PROBLEM TO SOLVE: From the line with "libreria scritta in" through the line with "TypeScript che implementa", repeat the entries verbatim, both end lines included, and add nothing.

RECORDS SUPPLIED:

::::::

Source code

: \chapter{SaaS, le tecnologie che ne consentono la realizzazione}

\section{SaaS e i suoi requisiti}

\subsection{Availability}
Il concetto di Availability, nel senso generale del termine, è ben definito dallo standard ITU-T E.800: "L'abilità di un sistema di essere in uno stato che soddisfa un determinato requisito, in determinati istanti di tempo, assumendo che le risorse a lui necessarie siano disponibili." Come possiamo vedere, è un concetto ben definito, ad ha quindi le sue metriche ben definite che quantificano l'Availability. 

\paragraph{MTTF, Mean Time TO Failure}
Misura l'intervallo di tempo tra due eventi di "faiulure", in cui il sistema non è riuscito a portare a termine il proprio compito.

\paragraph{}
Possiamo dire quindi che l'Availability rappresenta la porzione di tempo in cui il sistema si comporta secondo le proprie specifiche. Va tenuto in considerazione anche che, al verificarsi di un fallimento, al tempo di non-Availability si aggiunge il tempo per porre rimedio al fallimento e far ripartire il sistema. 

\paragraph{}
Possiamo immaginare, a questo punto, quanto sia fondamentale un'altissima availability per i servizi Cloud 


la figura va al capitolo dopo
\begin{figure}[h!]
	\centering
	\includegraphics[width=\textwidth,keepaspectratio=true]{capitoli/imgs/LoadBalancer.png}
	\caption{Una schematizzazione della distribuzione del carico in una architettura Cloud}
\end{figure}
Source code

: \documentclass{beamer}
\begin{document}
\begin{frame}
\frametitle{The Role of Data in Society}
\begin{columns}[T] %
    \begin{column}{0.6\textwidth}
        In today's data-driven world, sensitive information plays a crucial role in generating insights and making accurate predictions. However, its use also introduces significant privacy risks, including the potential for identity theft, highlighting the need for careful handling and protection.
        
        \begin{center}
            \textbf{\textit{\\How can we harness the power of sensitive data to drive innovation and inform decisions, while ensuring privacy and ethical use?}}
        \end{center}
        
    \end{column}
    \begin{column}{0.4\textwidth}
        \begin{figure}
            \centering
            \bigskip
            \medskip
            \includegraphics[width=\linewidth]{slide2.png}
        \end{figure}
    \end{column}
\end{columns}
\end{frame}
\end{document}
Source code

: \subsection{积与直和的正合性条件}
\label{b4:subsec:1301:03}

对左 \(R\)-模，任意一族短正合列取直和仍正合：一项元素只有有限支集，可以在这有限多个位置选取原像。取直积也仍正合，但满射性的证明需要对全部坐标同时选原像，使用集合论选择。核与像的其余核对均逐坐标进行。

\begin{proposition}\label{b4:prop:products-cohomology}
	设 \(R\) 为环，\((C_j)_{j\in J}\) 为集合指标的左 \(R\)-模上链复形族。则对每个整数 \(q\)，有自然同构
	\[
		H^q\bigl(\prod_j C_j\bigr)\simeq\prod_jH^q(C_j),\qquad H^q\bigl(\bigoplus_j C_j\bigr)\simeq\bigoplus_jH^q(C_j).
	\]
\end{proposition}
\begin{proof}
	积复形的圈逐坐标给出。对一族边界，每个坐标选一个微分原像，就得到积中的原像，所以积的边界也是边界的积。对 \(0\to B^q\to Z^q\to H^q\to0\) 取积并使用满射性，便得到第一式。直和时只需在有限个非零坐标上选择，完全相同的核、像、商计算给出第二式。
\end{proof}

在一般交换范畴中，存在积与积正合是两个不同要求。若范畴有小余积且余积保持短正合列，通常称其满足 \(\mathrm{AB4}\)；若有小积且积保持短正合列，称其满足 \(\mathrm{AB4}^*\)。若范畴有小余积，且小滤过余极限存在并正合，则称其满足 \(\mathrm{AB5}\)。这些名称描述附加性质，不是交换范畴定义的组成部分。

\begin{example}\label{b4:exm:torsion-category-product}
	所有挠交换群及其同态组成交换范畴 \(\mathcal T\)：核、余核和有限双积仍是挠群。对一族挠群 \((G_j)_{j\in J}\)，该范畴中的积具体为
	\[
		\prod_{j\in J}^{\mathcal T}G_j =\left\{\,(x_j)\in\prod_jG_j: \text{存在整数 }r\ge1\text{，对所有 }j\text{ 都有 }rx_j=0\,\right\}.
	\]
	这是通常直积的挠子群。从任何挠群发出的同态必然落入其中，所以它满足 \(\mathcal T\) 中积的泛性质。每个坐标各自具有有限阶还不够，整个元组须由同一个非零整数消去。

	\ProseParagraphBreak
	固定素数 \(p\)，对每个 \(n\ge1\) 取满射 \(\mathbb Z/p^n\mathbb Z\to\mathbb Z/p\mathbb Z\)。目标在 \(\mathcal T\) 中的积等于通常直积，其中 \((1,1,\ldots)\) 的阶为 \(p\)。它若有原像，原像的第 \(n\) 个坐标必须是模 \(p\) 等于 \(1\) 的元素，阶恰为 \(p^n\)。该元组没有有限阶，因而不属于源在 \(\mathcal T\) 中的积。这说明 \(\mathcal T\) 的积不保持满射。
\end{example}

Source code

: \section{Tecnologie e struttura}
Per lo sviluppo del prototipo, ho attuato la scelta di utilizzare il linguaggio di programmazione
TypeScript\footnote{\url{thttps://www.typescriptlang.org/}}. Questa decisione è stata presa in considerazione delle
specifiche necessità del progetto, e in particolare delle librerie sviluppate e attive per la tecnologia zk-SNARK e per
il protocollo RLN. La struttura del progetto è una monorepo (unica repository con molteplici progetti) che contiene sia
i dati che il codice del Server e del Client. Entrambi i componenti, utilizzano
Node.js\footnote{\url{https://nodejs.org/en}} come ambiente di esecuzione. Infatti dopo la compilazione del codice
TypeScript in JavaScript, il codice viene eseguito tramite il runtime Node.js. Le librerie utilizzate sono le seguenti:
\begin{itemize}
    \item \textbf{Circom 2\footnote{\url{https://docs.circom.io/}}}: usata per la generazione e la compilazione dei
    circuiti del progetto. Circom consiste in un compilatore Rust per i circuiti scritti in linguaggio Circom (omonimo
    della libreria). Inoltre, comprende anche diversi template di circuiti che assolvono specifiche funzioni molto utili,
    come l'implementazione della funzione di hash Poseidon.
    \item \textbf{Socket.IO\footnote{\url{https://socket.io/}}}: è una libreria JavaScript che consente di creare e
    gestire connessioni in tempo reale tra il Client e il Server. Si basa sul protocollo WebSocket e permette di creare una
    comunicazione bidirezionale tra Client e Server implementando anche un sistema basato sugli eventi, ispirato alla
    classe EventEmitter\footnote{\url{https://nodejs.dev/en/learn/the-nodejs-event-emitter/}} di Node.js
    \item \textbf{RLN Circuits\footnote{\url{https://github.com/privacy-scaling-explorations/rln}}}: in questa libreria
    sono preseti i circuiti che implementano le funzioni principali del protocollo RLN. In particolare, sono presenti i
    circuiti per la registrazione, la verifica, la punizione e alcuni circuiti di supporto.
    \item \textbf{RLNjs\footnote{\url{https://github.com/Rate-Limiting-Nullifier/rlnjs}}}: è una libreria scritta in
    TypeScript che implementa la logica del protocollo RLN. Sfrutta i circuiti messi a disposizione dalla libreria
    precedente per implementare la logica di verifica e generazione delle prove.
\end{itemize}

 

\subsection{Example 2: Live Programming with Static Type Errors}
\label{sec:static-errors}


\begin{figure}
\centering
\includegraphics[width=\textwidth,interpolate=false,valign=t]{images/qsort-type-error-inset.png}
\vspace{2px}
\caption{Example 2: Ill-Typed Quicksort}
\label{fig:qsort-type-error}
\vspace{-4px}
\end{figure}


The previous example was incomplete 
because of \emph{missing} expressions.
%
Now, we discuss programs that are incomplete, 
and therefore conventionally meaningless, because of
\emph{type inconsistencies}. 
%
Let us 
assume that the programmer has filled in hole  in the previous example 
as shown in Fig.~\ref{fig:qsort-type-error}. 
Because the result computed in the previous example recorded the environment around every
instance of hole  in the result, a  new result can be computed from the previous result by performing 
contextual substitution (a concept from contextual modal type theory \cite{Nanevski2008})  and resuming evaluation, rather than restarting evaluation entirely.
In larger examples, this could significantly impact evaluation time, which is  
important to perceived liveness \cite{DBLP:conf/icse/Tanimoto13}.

::::::

ANSWER BELOW:
    \item \textbf{RLNjs\footnote{\url{https://github.com/Rate-Limiting-Nullifier/rlnjs}}}: è una libreria scritta in
    TypeScript che implementa la logica del protocollo RLN. Sfrutta i circuiti messi a disposizione dalla libreria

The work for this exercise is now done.